However, the Soviet recipes for the development of human capital were not suitable for the long-term perspective. In my opinion, the reason is that the Soviet authorities put a lot of effort, resources and time into human capital, but did not learn how to manage it and did not consider the citizens creative potential as an asset. That, however, was due to the social system in the first place. And as a result, we received strong, healthy, knowledgeable people who understand that it is necessary to move forward, but who do not know how to use their own creativity.

And creativity needs to be taught. There is a theory of creativity, which explains how to fit “for the shell”, what activities any creative person performs while thinking over this or that idea. That was not done in Soviet times and it is important to do it now. Otherwise, it will be a mismatch. Health care and education, with difficulties in ensuring living conditions and labor efficiency, add up to only one supporting element, you can’t go far on it, as on one foot. We need the other foot, the second supporting element, which is creativity and innovation.

At the same time, in the short term, the Soviet Union showed significant success. In no case should we abandon this experience. Soviet recipes, of course, need to be studied and applied, by adapting them to modern realities and eliminating drawbacks.

At present Russia there is an understanding at the federal level of the importance of human capital. But this understanding has not yet poured into any specific actions, events, or programs. I am sure that the ideas voiced at our forum will be useful when the country switches to practical work.

The topic of the second day of the forum is “Law and Technology”. We discussed legal issues relevant to the Russian intellectual property market. Among such issues are the protection of art and technological achievements, rights in the computer industry, information security of modern cities and many more.

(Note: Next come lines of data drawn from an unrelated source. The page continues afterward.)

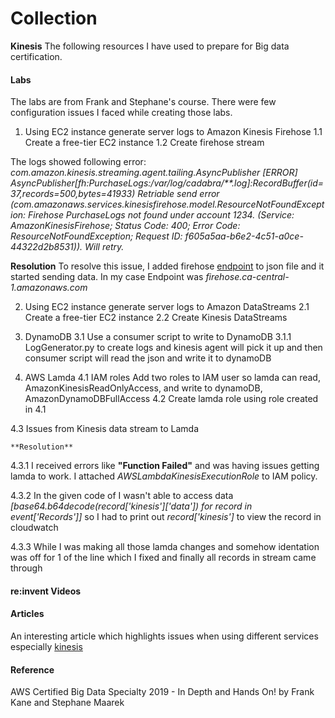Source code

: # Collection

**Kinesis**
The following resources I have used to prepare for Big data certification.

#### Labs
The labs are from Frank and Stephane's course. There were few configuration issues I faced while creating those labs.

 1. Using EC2 instance generate server logs to Amazon Kinesis Firehose
1.1 Create a free-tier EC2 instance
1.2 Create firehose stream
  
The logs showed following error: 
*com.amazon.kinesis.streaming.agent.tailing.AsyncPublisher [ERROR] AsyncPublisher[fh:PurchaseLogs:/var/log/cadabra/**.log]:RecordBuffer(id=37,records=500,bytes=41933) Retriable send error (com.amazonaws.services.kinesisfirehose.model.ResourceNotFoundException: Firehose PurchaseLogs not found under account 1234. (Service: AmazonKinesisFirehose; Status Code: 400; Error Code: ResourceNotFoundException; Request ID: f605a5aa-b6e2-4c51-a0ce-44322d2b8531)). Will retry.*

**Resolution**
To resolve this issue, I added  firehose [endpoint](https://docs.amazonaws.cn/en_us/general/latest/gr/fh.html) to json file and it started sending data. In my case Endpoint was *firehose.ca-central-1.amazonaws.com*


2. Using EC2 instance generate server logs to Amazon DataStreams
2.1 Create a free-tier EC2 instance
2.2 Create Kinesis DataStreams

3. DynamoDB 
	3.1 Use a consumer script to write to DynamoDB
	3.1.1 LogGenerator.py to create logs and kinesis agent will pick it up and then consumer script will read the json and write it to dynamoDB

4. AWS Lamda
4.1 IAM roles
Add two roles to IAM user so lamda can read, AmazonKinesisReadOnlyAccess, and write to dynamoDB, AmazonDynamoDBFullAccess
4.2 Create lamda role using role created in 4.1

4.3 Issues from Kinesis data stream to Lamda 

	**Resolution**

4.3.1 I received errors like **"Function Failed"** and was having issues getting lamda to work. I attached *AWSLambdaKinesisExecutionRole* to IAM policy. 
	
4.3.2 In the given code of I wasn't able to access data *[base64.b64decode(record['kinesis']['data']) for record in event['Records']]* so I had to print out *record['kinesis']* to view the record in cloudwatch
	
4.3.3 While I was making all those lamda changes and somehow identation was off for 1 of the line which I fixed and finally all records in stream came through

#### re:invent Videos

#### Articles

An interesting article which highlights issues when using different services especially [kinesis](https://medium.com/teamzerolabs/5-aws-services-you-should-avoid-f45111cc10cd)

#### Reference
AWS Certified Big Data Specialty 2019 - In Depth and Hands On! by Frank Kane and Stephane Maarek
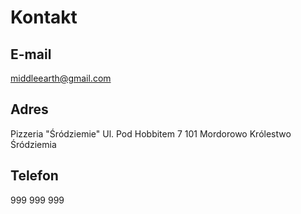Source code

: # Kontakt 

## E-mail
middleearth@gmail.com


## Adres
Pizzeria "Śródziemie"
Ul. Pod Hobbitem 7
101 Mordorowo
Królestwo Śródziemia

## Telefon

999 999 999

If we talk about Russian legislation, I want to agree with one of the speakers of IPQuorum 2019, Anna Kostira, Managing Partner at Deloitte Legal CIS, the global network of consulting and audit companies. Back at the plenary meeting, she said a very correct thing: everything is fine with the laws in the Russian Federation, but we have a problem with the enforcement of such.
The level of digital interaction among the government, citizens and business in the country is really low despite that recently a huge number of various legal services have appeared. For example, Lyudmila Novoselova, the Chief Justice of the Intellectual Property Rights Court, spoke about the importance of creating online mediation services and any other forms of pretrial interaction that would permit fewer cases heard in courts. Totally agree with that, because the court is always the last tool. So ‘legal tech’ solutions are now needed both as tools for organizing the interaction of government, citizens and business, and as a means of resolving disputes without involving the judiciary.

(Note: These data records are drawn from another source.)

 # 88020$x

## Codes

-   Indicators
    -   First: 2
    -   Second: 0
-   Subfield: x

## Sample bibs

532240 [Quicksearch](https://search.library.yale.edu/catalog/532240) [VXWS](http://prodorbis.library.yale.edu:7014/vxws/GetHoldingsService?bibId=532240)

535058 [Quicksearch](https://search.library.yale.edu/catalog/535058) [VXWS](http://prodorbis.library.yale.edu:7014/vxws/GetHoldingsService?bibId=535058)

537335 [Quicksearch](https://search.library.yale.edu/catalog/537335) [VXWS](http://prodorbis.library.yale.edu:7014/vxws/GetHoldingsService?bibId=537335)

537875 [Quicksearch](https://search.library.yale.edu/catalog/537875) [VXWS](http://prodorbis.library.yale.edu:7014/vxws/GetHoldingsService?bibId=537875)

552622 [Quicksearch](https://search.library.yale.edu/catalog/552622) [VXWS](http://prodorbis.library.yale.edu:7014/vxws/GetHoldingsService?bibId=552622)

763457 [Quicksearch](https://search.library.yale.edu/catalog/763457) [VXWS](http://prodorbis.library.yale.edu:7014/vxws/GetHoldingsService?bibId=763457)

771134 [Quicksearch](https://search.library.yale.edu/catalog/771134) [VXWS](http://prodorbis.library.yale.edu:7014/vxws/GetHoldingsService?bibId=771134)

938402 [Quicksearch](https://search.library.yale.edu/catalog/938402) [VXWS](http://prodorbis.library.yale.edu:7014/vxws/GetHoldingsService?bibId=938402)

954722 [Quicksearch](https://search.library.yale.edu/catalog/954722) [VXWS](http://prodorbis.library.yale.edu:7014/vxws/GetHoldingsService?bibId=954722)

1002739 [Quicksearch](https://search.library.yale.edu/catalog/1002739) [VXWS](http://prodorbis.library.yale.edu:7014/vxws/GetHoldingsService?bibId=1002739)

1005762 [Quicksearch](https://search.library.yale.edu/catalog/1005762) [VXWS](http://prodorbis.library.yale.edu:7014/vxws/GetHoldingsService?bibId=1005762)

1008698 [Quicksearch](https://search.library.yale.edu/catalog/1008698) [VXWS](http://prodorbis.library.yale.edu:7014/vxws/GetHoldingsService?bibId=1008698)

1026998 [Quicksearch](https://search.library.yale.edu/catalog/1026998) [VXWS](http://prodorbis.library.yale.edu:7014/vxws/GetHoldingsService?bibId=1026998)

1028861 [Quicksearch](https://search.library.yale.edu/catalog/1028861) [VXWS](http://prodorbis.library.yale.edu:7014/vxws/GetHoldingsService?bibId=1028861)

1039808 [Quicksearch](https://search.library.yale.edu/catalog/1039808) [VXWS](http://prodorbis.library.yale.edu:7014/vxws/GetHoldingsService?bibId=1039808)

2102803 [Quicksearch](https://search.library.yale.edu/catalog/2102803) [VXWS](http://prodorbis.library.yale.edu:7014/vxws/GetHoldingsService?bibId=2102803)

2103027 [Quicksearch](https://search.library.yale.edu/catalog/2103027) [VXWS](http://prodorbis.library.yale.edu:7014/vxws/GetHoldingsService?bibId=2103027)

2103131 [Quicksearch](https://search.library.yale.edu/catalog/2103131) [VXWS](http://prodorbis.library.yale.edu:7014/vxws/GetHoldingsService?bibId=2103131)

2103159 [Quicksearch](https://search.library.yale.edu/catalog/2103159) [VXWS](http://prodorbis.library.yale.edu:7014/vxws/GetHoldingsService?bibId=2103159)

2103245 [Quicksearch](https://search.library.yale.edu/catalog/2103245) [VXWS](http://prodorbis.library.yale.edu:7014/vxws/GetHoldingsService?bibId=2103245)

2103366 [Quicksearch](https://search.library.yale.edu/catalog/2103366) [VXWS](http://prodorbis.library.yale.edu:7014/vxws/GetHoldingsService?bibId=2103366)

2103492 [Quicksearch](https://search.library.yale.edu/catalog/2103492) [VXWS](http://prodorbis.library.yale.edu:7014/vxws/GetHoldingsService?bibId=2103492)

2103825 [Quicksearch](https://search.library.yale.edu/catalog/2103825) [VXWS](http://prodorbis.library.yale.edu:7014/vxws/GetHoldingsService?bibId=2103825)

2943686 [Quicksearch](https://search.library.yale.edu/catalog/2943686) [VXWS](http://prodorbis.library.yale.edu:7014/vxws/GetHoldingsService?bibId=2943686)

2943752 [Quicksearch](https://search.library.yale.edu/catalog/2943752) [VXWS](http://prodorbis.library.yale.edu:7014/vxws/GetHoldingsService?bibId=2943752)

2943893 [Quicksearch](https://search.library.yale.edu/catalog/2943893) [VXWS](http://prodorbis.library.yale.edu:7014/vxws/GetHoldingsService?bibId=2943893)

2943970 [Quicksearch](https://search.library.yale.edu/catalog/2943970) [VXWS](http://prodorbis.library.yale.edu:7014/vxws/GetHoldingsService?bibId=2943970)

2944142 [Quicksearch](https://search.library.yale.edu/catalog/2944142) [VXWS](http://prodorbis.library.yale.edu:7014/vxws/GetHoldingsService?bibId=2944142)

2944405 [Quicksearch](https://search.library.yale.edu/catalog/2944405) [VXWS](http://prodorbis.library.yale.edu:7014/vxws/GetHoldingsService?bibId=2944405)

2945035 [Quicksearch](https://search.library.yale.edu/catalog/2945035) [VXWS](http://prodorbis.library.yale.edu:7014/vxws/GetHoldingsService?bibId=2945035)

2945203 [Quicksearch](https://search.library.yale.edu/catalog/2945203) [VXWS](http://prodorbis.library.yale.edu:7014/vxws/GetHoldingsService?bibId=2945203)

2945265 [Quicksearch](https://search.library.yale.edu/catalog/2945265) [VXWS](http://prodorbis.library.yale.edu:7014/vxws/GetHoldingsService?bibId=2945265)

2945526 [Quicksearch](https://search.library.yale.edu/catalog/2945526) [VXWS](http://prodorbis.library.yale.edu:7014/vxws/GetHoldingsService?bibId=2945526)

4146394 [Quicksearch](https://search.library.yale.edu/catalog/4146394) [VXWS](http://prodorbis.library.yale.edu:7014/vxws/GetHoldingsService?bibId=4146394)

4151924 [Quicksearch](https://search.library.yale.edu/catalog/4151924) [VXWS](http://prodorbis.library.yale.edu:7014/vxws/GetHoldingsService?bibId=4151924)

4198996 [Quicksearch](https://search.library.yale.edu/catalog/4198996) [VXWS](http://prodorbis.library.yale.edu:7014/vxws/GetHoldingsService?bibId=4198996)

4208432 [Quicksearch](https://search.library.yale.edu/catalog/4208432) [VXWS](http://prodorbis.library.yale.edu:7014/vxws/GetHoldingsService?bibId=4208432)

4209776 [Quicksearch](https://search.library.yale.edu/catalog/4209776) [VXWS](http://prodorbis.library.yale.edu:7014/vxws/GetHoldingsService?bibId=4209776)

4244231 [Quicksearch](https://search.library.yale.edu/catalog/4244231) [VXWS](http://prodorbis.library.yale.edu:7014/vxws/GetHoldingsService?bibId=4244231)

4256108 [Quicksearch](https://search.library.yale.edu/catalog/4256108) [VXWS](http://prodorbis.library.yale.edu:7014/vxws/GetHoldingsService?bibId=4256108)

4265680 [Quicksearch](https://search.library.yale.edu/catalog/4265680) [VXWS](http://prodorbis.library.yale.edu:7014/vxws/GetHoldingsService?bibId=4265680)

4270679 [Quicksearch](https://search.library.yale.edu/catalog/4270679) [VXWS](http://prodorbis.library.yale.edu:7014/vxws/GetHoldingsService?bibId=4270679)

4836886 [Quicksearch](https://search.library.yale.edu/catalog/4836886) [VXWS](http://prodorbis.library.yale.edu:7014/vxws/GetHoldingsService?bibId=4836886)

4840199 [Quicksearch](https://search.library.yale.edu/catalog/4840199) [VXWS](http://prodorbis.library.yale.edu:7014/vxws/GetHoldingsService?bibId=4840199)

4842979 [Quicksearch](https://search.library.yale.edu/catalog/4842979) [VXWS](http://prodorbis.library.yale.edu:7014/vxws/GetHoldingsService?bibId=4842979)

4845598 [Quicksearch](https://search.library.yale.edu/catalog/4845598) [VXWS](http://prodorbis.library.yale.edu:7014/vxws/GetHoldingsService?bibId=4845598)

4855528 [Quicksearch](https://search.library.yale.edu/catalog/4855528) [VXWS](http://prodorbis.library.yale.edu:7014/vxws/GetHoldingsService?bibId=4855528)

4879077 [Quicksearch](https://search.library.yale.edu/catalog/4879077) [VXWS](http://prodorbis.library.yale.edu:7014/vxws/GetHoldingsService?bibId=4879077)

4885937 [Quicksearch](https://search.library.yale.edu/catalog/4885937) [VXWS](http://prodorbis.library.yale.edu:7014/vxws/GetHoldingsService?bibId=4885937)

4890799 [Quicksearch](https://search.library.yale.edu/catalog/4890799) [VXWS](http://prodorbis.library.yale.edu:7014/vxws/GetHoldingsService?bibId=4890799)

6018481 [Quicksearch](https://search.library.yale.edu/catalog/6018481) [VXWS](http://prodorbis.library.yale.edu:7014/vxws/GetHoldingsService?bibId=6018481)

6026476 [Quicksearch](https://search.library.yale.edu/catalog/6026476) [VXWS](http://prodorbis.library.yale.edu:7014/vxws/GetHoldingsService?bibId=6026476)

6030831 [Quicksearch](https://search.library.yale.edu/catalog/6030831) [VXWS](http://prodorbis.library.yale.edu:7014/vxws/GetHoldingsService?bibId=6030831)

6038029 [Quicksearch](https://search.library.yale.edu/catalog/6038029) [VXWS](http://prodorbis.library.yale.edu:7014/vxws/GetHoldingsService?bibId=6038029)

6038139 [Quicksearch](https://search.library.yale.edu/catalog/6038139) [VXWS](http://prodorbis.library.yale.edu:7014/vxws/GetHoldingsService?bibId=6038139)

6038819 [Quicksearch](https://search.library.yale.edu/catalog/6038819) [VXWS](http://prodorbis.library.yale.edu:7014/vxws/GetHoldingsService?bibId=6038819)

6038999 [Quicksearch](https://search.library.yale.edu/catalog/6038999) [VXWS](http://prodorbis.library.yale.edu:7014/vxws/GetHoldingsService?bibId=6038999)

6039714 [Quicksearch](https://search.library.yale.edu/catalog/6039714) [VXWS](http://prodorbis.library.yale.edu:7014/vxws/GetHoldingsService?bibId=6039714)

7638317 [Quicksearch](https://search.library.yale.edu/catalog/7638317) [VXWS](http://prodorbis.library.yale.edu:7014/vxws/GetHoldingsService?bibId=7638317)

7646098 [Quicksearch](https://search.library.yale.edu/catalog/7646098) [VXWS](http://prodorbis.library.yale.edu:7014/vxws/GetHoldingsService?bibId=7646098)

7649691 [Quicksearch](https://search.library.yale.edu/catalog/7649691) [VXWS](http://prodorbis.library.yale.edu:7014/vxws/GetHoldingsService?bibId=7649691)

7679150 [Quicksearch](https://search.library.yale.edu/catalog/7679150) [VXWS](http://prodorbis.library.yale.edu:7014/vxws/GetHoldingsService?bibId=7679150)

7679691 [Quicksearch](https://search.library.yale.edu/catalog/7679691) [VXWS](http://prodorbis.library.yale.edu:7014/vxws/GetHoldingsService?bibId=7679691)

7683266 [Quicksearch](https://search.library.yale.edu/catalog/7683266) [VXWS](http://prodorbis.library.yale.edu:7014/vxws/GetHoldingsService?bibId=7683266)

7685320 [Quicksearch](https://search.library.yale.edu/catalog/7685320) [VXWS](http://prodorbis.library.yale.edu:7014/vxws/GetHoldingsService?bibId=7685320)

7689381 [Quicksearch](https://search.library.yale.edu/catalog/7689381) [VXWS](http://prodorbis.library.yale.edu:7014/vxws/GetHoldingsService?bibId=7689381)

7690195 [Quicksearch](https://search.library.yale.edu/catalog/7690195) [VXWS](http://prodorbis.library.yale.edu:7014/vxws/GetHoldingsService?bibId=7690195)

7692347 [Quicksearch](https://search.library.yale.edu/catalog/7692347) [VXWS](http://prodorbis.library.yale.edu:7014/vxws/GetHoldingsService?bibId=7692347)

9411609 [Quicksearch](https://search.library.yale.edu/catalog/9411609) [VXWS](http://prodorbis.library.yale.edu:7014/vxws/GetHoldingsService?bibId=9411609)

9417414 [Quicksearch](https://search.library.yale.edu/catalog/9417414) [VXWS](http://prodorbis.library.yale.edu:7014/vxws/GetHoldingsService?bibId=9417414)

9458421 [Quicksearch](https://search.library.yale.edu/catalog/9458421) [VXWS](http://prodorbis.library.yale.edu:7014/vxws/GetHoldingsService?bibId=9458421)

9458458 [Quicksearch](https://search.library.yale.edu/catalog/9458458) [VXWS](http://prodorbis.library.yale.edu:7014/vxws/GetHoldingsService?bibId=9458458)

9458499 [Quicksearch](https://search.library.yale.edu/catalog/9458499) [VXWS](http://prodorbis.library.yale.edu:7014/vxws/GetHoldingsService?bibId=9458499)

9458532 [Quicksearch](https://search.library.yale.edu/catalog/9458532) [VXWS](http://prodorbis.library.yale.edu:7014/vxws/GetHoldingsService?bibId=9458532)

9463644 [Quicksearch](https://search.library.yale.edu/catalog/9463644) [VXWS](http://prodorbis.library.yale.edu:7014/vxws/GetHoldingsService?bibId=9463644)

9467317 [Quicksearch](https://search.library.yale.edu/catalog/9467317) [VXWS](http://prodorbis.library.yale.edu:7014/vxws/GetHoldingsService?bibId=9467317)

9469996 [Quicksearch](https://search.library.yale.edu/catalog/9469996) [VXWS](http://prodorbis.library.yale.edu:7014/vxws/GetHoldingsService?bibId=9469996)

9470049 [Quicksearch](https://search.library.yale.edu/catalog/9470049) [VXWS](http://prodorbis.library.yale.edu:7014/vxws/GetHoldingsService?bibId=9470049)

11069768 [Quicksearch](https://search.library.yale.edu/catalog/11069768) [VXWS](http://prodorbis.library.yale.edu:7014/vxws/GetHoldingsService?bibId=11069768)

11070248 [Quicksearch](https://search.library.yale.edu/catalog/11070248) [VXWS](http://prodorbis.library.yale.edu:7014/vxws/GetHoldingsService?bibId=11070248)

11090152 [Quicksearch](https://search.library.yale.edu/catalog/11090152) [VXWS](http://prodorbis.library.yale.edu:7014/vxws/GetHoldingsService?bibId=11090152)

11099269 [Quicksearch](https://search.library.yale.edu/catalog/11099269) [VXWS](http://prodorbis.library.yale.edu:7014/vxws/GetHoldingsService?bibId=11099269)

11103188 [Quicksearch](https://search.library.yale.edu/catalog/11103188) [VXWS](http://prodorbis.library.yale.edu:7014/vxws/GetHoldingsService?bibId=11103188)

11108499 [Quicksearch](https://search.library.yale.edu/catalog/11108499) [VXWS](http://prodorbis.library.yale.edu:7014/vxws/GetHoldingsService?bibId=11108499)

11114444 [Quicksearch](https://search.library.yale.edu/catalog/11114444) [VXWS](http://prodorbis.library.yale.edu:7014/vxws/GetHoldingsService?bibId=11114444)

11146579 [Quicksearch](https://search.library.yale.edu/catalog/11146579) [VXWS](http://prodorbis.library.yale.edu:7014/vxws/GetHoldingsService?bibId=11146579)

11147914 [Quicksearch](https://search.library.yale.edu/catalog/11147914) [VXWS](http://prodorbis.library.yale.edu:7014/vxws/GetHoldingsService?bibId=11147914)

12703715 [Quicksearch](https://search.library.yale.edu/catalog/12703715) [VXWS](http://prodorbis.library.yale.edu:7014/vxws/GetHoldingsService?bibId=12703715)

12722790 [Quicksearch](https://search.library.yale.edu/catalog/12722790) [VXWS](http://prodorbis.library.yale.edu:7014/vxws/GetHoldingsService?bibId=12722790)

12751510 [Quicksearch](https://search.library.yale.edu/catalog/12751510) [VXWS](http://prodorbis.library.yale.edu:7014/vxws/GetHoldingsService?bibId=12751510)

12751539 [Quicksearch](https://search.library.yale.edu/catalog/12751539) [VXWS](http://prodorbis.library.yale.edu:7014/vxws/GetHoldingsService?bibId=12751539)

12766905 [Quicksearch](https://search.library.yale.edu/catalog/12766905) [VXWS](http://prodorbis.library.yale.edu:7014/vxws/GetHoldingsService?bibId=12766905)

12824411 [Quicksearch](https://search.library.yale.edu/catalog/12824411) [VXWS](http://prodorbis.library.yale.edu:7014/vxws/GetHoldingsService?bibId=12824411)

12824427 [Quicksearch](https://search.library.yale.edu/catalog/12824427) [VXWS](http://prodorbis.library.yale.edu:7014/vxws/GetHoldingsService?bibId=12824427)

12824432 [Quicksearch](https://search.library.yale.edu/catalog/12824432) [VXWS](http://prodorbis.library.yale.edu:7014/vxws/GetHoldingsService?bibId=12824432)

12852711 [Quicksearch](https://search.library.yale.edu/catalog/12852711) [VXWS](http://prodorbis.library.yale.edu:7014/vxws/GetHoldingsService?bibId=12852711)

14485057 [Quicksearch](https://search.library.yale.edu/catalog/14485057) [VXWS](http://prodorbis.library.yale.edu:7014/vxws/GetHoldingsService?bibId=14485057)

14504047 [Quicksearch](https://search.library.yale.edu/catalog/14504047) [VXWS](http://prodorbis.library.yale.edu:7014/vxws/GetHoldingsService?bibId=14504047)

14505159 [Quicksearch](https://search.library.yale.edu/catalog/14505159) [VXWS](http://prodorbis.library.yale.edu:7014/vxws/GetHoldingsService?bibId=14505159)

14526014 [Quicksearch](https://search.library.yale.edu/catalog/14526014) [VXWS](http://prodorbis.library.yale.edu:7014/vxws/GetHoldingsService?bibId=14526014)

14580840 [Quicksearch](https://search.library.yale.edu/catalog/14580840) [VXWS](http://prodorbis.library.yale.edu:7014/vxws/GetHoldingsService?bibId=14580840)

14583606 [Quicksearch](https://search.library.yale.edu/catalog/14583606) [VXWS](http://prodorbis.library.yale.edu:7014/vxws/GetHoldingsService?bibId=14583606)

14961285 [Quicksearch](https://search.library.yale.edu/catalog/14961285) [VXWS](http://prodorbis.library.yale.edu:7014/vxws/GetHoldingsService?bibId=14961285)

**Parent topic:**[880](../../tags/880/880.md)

Speaking about the subject of the third day, “Money, Markets, Values”, an important trend should be mentioned. In recent years, according to a study conducted by Baker McKenzie, a global consulting company, dozens of new categories of intangible assets and intellectual property items (IPIs) with a high potential for commercialization have appeared. These assets, however, are not perceived as the results of intellectual activity and, accordingly, are not involved in the economic turnover.

Look at accounts and content on social networks. There is, for example, a great playwright Alexander Tsypkin, who has an interesting blog (page) on Facebook. You read his posts like a book. And how, in fact, is Tsypkin’s Facebook different from the book? In no way it’s different, except for our perception and the way of transmitting information. Or think of Caramba TV Internet channel with their show “+100500”. How is this different from series or shows that go on regular TV channels? Again, there’s practically no difference.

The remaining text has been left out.